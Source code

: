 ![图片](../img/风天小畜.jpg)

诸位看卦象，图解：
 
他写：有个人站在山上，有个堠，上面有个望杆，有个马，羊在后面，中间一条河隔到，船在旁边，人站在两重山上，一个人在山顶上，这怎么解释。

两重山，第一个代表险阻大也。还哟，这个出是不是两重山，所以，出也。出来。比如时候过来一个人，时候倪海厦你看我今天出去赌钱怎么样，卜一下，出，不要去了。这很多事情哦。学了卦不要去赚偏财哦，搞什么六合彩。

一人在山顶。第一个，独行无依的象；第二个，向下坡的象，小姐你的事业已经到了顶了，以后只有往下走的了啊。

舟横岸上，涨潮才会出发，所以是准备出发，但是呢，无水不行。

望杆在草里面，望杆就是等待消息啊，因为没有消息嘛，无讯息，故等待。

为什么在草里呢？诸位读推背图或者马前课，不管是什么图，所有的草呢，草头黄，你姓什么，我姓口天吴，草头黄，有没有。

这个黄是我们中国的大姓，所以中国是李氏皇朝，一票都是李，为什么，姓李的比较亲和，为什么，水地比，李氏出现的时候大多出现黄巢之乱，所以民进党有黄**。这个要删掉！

--------------------------------------------------

Take the entries above and write them out again unchanged.

Source code

: ![图片](../img/风天小畜.jpg)

诸位看卦象，图解：
 
他写：有个人站在山上，有个堠，上面有个望杆，有个马，羊在后面，中间一条河隔到，船在旁边，人站在两重山上，一个人在山顶上，这怎么解释。

两重山，第一个代表险阻大也。还哟，这个出是不是两重山，所以，出也。出来。比如时候过来一个人，时候倪海厦你看我今天出去赌钱怎么样，卜一下，出，不要去了。这很多事情哦。学了卦不要去赚偏财哦，搞什么六合彩。

一人在山顶。第一个，独行无依的象；第二个，向下坡的象，小姐你的事业已经到了顶了，以后只有往下走的了啊。

舟横岸上，涨潮才会出发，所以是准备出发，但是呢，无水不行。

望杆在草里面，望杆就是等待消息啊，因为没有消息嘛，无讯息，故等待。

为什么在草里呢？诸位读推背图或者马前课，不管是什么图，所有的草呢，草头黄，你姓什么，我姓口天吴，草头黄，有没有。

这个黄是我们中国的大姓，所以中国是李氏皇朝，一票都是李，为什么，姓李的比较亲和，为什么，水地比，李氏出现的时候大多出现黄巢之乱，所以民进党有黄**。这个要删掉！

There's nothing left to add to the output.